■ What the task asks ■
Only one span is wanted from the lines below: from the one with "Pythagoras Fractal Tree." up to and including the one with "1. The game". Copy it exactly, without images.

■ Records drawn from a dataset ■
────────────────────
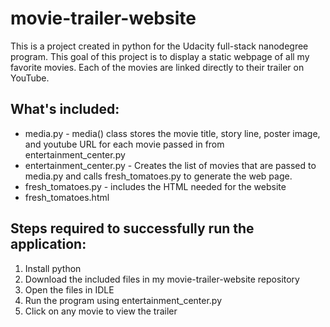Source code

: # movie-trailer-website
<p>This is a project created in python for the Udacity full-stack nanodegree program. This goal of this project is to display a static webpage of all my favorite movies. Each of the movies are linked directly to their trailer on YouTube.</p>

<h2>What's included:</h2>
<ul>
<li>media.py - media() class stores the movie title, story line, poster image, and youtube URL for each movie passed in from entertainment_center.py 
</li>
<li>entertainment_center.py - Creates the list of movies that are passed to media.py and calls fresh_tomatoes.py to generate the web page.</li>
<li>fresh_tomatoes.py - includes the HTML needed for the website</li>
<li>fresh_tomatoes.html</li>
</ul>

<h2>Steps required to successfully run the application:</h2>
<ol>
<li>Install python</li>
<li>Download the included files in my movie-trailer-website repository</li>
<li>Open the files in IDLE</li>
<li>Run the program using entertainment_center.py</li>
<li>Click on any movie to view the trailer</li>
</ol>
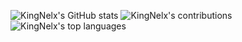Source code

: 
![KingNelx's GitHub stats](https://github-readme-stats.vercel.app/api?username=KingNelx&show_icons=true&theme=radical)
![KingNelx's contributions](https://github-readme-streak-stats.herokuapp.com/?user=KingNelx)
![KingNelx's top languages](https://github-readme-stats.vercel.app/api/top-langs/?username=KingNelx&langs_count=5)




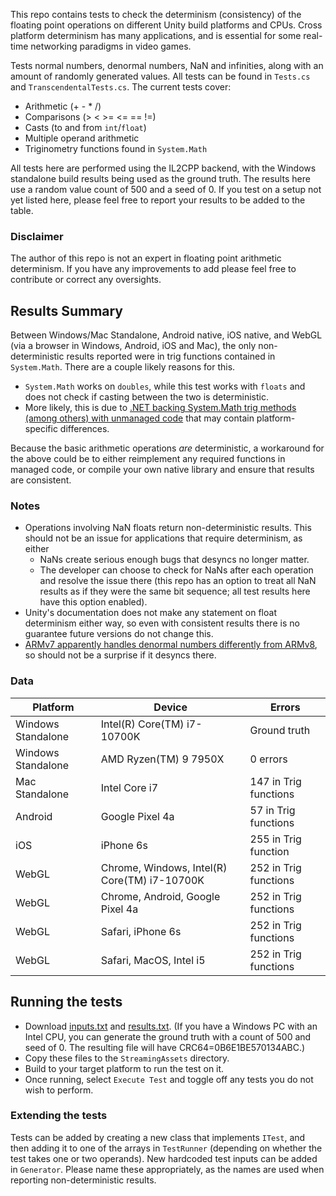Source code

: This repo contains tests to check the determinism (consistency) of the floating point operations on different Unity build platforms and CPUs. Cross platform determinism has many applications, and is essential for some real-time networking paradigms in video games.

Tests normal numbers, denormal numbers, NaN and infinities, along with an amount of randomly generated values. All tests can be found in `Tests.cs` and `TranscendentalTests.cs`. The current tests cover:

- Arithmetic (+ - * /)
- Comparisons (> < >= <= == !=)
- Casts (to and from `int`/`float`)
- Multiple operand arithmetic
- Triginometry functions found in `System.Math`

All tests here are performed using the IL2CPP backend, with the Windows standalone build results being used as the ground truth. The results here use a random value count of 500 and a seed of 0. If you test on a setup not yet listed here, please feel free to report your results to be added to the table.

### Disclaimer

The author of this repo is not an expert in floating point arithmetic determinism. If you have any improvements to add please feel free to contribute or correct any oversights.

## Results Summary

Between Windows/Mac Standalone, Android native, iOS native, and WebGL (via a browser in Windows, Android, iOS and Mac), the only non-deterministic results reported were in trig functions contained in `System.Math`. There are a couple likely reasons for this.

- `System.Math` works on `doubles`, while this test works with `floats` and does not check if casting between the two is deterministic.
- More likely, this is due to [.NET backing System.Math trig methods (among others) with unmanaged code](https://referencesource.microsoft.com/#mscorlib/system/math.cs) that may contain platform-specific differences.

Because the basic arithmetic operations *are* deterministic, a workaround for the above could be to either reimplement any required functions in managed code, or compile your own native library and ensure that results are consistent.

### Notes

* Operations involving NaN floats return non-deterministic results. This should not be an issue for applications that require determinism, as either
  * NaNs create serious enough bugs that desyncs no longer matter.
  * The developer can choose to check for NaNs after each operation and resolve the issue there (this repo has an option to treat all NaN results as if they were the same bit sequence; all test results here have this option enabled).
* Unity's documentation does not make any statement on float determinism either way, so even with consistent results there is no guarantee future versions do not change this.
* [ARMv7 apparently handles denormal numbers differently from ARMv8](https://stackoverflow.com/a/53993942), so should not be a surprise if it desyncs there. 

### Data

| Platform           | Device                                       | Errors                |
|--------------------|----------------------------------------------|-----------------------|
| Windows Standalone | Intel(R) Core(TM) i7-10700K                  | Ground truth          |
| Windows Standalone | AMD Ryzen(TM) 9 7950X                        | 0 errors              |
| Mac Standalone     | Intel Core i7                                | 147 in Trig functions |
| Android            | Google Pixel 4a                              | 57 in Trig functions  |
| iOS                | iPhone 6s                                    | 255 in Trig function  |
| WebGL              | Chrome, Windows, Intel(R) Core(TM) i7-10700K | 252 in Trig functions |
| WebGL              | Chrome, Android, Google Pixel 4a             | 252 in Trig functions |
| WebGL              | Safari, iPhone 6s                            | 252 in Trig functions |
| WebGL              | Safari, MacOS, Intel i5                      | 252 in Trig functions |

## Running the tests

* Download [inputs.txt](https://github.com/IronWarrior/UnityCrossPlatformDeterministicFloats/files/10523786/inputs.txt) and [results.txt](https://github.com/IronWarrior/UnityCrossPlatformDeterministicFloats/files/10523787/results.txt). (If you have a Windows PC with an Intel CPU, you can generate the ground truth with a count of 500 and seed of 0. The resulting file will have CRC64=0B6E1BE570134ABC.)
* Copy these files to the `StreamingAssets` directory.
* Build to your target platform to run the test on it.
* Once running, select `Execute Test` and toggle off any tests you do not wish to perform.

### Extending the tests

Tests can be added by creating a new class that implements `ITest`, and then adding it to one of the arrays in `TestRunner` (depending on whether the test takes one or two operands). New hardcoded test inputs can be added in `Generator`. Please name these appropriately, as the names are used when reporting non-deterministic results.
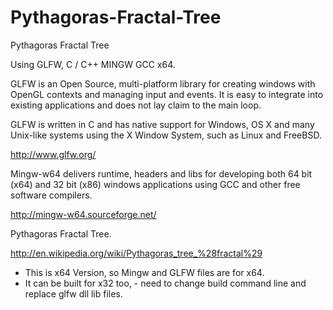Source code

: Pythagoras-Fractal-Tree
=======================

Pythagoras Fractal Tree

Using GLFW, C / C++ MINGW GCC x64.

GLFW is an Open Source, multi-platform library for creating windows
with OpenGL contexts and managing input and events. 
It is easy to integrate into existing applications and does not lay claim to the main loop.

GLFW is written in C and has native support for Windows, 
OS X and many Unix-like systems using the X Window System, such as Linux and FreeBSD.

http://www.glfw.org/

Mingw-w64 delivers runtime, 
headers and libs for developing both 64 bit (x64) and 32 bit (x86) 
windows applications using GCC and other free software compilers.

http://mingw-w64.sourceforge.net/

Pythagoras Fractal Tree.

http://en.wikipedia.org/wiki/Pythagoras_tree_%28fractal%29


* This is x64 Version, 
so Mingw and GLFW files are for x64.
* It can be built for x32 too, - need to change build command line and replace glfw dll lib files.
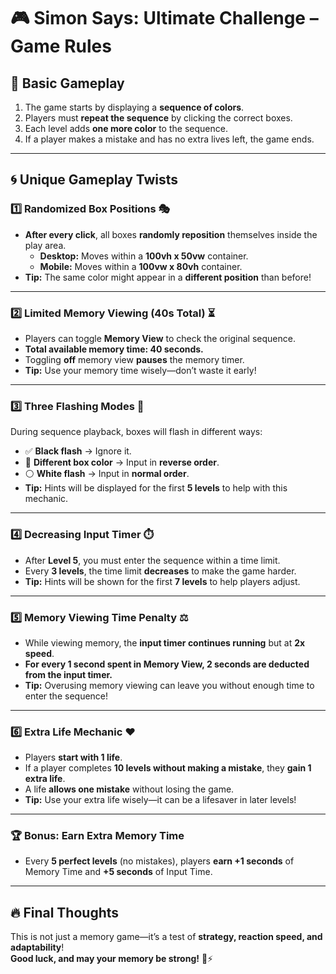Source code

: # 🎮 Simon Says: Ultimate Challenge – Game Rules

## 📌 Basic Gameplay  
1. The game starts by displaying a **sequence of colors**.  
2. Players must **repeat the sequence** by clicking the correct boxes.  
3. Each level adds **one more color** to the sequence.  
4. If a player makes a mistake and has no extra lives left, the game ends.  

---

## 🌀 Unique Gameplay Twists  

### 1️⃣ Randomized Box Positions 🎭  
- **After every click**, all boxes **randomly reposition** themselves inside the play area.  
  - **Desktop:** Moves within a **100vh x 50vw** container.  
  - **Mobile:** Moves within a **100vw x 80vh** container.  
- **Tip:** The same color might appear in a **different position** than before!  

---

### 2️⃣ Limited Memory Viewing (40s Total) ⏳  
- Players can toggle **Memory View** to check the original sequence.  
- **Total available memory time: 40 seconds.**  
- Toggling **off** memory view **pauses** the memory timer.  
- **Tip:** Use your memory time wisely—don’t waste it early!  

---

### 3️⃣ Three Flashing Modes 🔦  
During sequence playback, boxes will flash in different ways:  
- ✅ **Black flash** → Ignore it.  
- 🔄 **Different box color** → Input in **reverse order**.  
- ⚪ **White flash** → Input in **normal order**.  
- **Tip:** Hints will be displayed for the first **5 levels** to help with this mechanic.  

---

### 4️⃣ Decreasing Input Timer ⏱️  
- After **Level 5**, you must enter the sequence within a time limit.  
- Every **3 levels**, the time limit **decreases** to make the game harder.  
- **Tip:** Hints will be shown for the first **7 levels** to help players adjust.  

---

### 5️⃣ Memory Viewing Time Penalty ⚖️  
- While viewing memory, the **input timer continues running** but at **2x speed**.  
- **For every 1 second spent in Memory View, 2 seconds are deducted from the input timer.**  
- **Tip:** Overusing memory viewing can leave you without enough time to enter the sequence!  

---

### 6️⃣ Extra Life Mechanic ❤️  
- Players **start with 1 life**.  
- If a player completes **10 levels without making a mistake**, they **gain 1 extra life**.  
- A life **allows one mistake** without losing the game.  
- **Tip:** Use your extra life wisely—it can be a lifesaver in later levels!  

---

### 🏆 Bonus: Earn Extra Memory Time  
- Every **5 perfect levels** (no mistakes), players **earn +1 seconds** of Memory Time and **+5 seconds** of Input Time.

---

## 🔥 Final Thoughts  
This is not just a memory game—it’s a test of **strategy, reaction speed, and adaptability**!  
**Good luck, and may your memory be strong!** 🧠⚡  
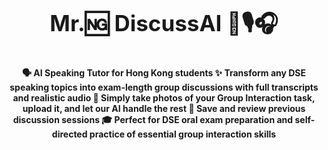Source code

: <p style="text-align:center; font-size: 2.5em;">
  <strong>Mr.🆖 DiscussAI 👥🎙️🎧</strong>
</p>
<p style="text-align:center; font-size: 1em;">
  <strong>🗣️ AI Speaking Tutor for Hong Kong students ✨ Transform any DSE speaking topics into exam-length group discussions with full transcripts and realistic audio 📸 Simply take photos of your Group Interaction task, upload it, and let our AI handle the rest 💾 Save and review previous discussion sessions 🎓 Perfect for DSE oral exam preparation and self-directed practice of essential group interaction skills</strong>
</p>

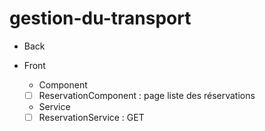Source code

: # gestion-du-transport

* Back

* Front
   * Component
    * [ ] ReservationComponent : page liste des réservations
   
   * Service
    * [ ] ReservationService : GET
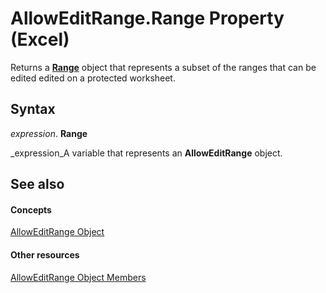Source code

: 
# AllowEditRange.Range Property (Excel)

Returns a  **[Range](b8207778-0dcc-4570-1234-f130532cc8cd.md)** object that represents a subset of the ranges that can be edited edited on a protected worksheet.


## Syntax

 _expression_. **Range**

 _expression_A variable that represents an  **AllowEditRange** object.


## See also


#### Concepts


 [AllowEditRange Object](2bfd80d1-3a59-162e-194a-8699ca6b0d4b.md)
#### Other resources


 [AllowEditRange Object Members](4b7e9143-6bdf-b7ba-ba33-5116343bb1e4.md)
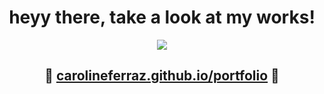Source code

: <h1 align="center">heyy there, take a look at my works!</h1>


<p align="center">
<img src="https://user-images.githubusercontent.com/95757534/177064753-b2687300-7240-49ff-b5ec-22939b625df4.gif">
</p>


<h2 align="center">&#x1F47B; <a href="https://carolineferraz.github.io/portfolio/">carolineferraz.github.io/portfolio</a> &#x1F47B;</h2>


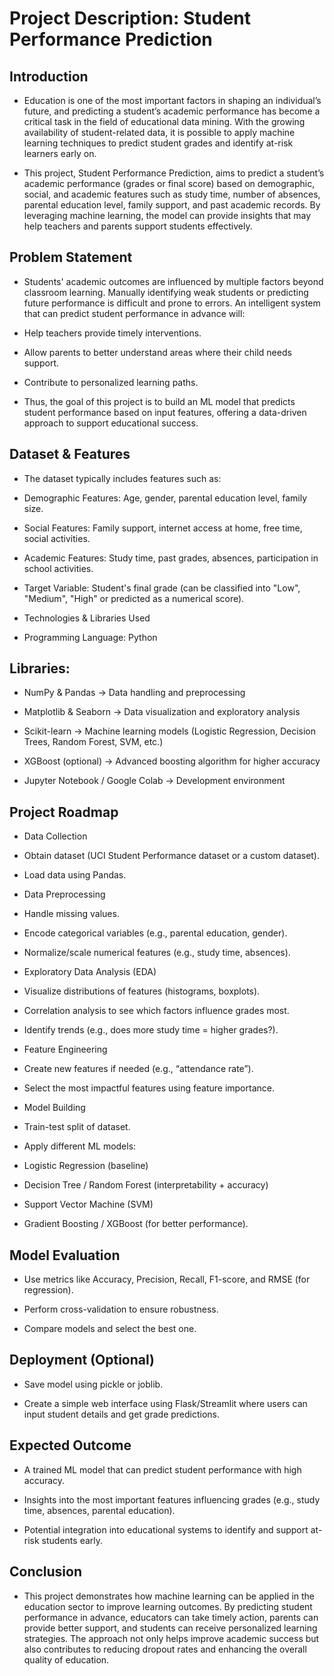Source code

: # Project Description: Student Performance Prediction
## Introduction

- Education is one of the most important factors in shaping an individual’s future, and predicting a student’s academic performance has become a critical task in the field of educational data mining. With the growing availability of student-related data, it is possible to apply machine learning techniques to predict student grades and identify at-risk learners early on.

- This project, Student Performance Prediction, aims to predict a student’s academic performance (grades or final score) based on demographic, social, and academic features such as study time, number of absences, parental education level, family support, and past academic records. By leveraging machine learning, the model can provide insights that may help teachers and parents support students effectively.

## Problem Statement

- Students' academic outcomes are influenced by multiple factors beyond classroom learning. Manually identifying weak students or predicting future performance is difficult and prone to errors. An intelligent system that can predict student performance in advance will:

- Help teachers provide timely interventions.

- Allow parents to better understand areas where their child needs support.

- Contribute to personalized learning paths.

- Thus, the goal of this project is to build an ML model that predicts student performance based on input features, offering a data-driven approach to support educational success.

## Dataset & Features

- The dataset typically includes features such as:

- Demographic Features: Age, gender, parental education level, family size.

- Social Features: Family support, internet access at home, free time, social activities.

- Academic Features: Study time, past grades, absences, participation in school activities.

- Target Variable: Student's final grade (can be classified into "Low", "Medium", "High" or predicted as a numerical score).

- Technologies & Libraries Used

- Programming Language: Python

## Libraries:

- NumPy & Pandas → Data handling and preprocessing

- Matplotlib & Seaborn → Data visualization and exploratory analysis

- Scikit-learn → Machine learning models (Logistic Regression, Decision Trees, Random Forest, SVM, etc.)

- XGBoost (optional) → Advanced boosting algorithm for higher accuracy

- Jupyter Notebook / Google Colab → Development environment

## Project Roadmap

- Data Collection

- Obtain dataset (UCI Student Performance dataset or a custom dataset).

- Load data using Pandas.

- Data Preprocessing

- Handle missing values.

- Encode categorical variables (e.g., parental education, gender).

- Normalize/scale numerical features (e.g., study time, absences).

- Exploratory Data Analysis (EDA)

- Visualize distributions of features (histograms, boxplots).

- Correlation analysis to see which factors influence grades most.

- Identify trends (e.g., does more study time = higher grades?).

- Feature Engineering

- Create new features if needed (e.g., “attendance rate”).

- Select the most impactful features using feature importance.

- Model Building

- Train-test split of dataset.

- Apply different ML models:

- Logistic Regression (baseline)

- Decision Tree / Random Forest (interpretability + accuracy)

- Support Vector Machine (SVM)

- Gradient Boosting / XGBoost (for better performance).

## Model Evaluation

- Use metrics like Accuracy, Precision, Recall, F1-score, and RMSE (for regression).

- Perform cross-validation to ensure robustness.

- Compare models and select the best one.

## Deployment (Optional)

- Save model using pickle or joblib.

- Create a simple web interface using Flask/Streamlit where users can input student details and get grade predictions.

## Expected Outcome

- A trained ML model that can predict student performance with high accuracy.

- Insights into the most important features influencing grades (e.g., study time, absences, parental education).

- Potential integration into educational systems to identify and support at-risk students early.

## Conclusion

- This project demonstrates how machine learning can be applied in the education sector to improve learning outcomes. By predicting student performance in advance, educators can take timely action, parents can provide better support, and students can receive personalized learning strategies. The approach not only helps improve academic success but also contributes to reducing dropout rates and enhancing the overall quality of education.
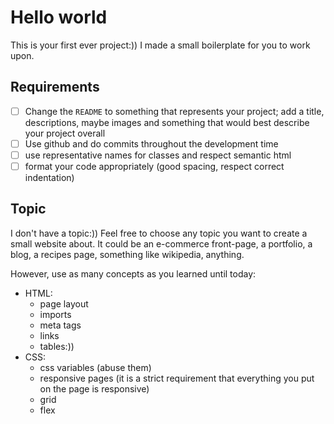# Hello world

This is your first ever project:)) I made a small boilerplate for you to work upon.

## Requirements

- [ ] Change the `README` to something that represents your project; add a title, descriptions, maybe images and something that would best describe your project overall
- [ ] Use github and do commits throughout the development time
- [ ] use representative names for classes and respect semantic html
- [ ] format your code appropriately (good spacing, respect correct indentation)

## Topic

I don't have a topic:)) Feel free to choose any topic you want to create a small website about. It could be an e-commerce front-page, a portfolio, a blog, a recipes page, something like wikipedia, anything.

However, use as many concepts as you learned until today:

- HTML: 
  - page layout
  - imports
  - meta tags
  - links
  - tables:))
- CSS:
  - css variables (abuse them)
  - responsive pages (it is a strict requirement that everything you put on the page is responsive)
  - grid
  - flex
────────────────────
■ Task output ■
Pythagoras Fractal Tree.

http://en.wikipedia.org/wiki/Pythagoras_tree_%28fractal%29


* This is x64 Version, 
so Mingw and GLFW files are for x64.
* It can be built for x32 too, - need to change build command line and replace glfw dll lib files.
Source code

: # 🎮 Simon Says: Ultimate Challenge – Game Rules

## 📌 Basic Gameplay  
1. The game starts by displaying a **sequence of colors**.  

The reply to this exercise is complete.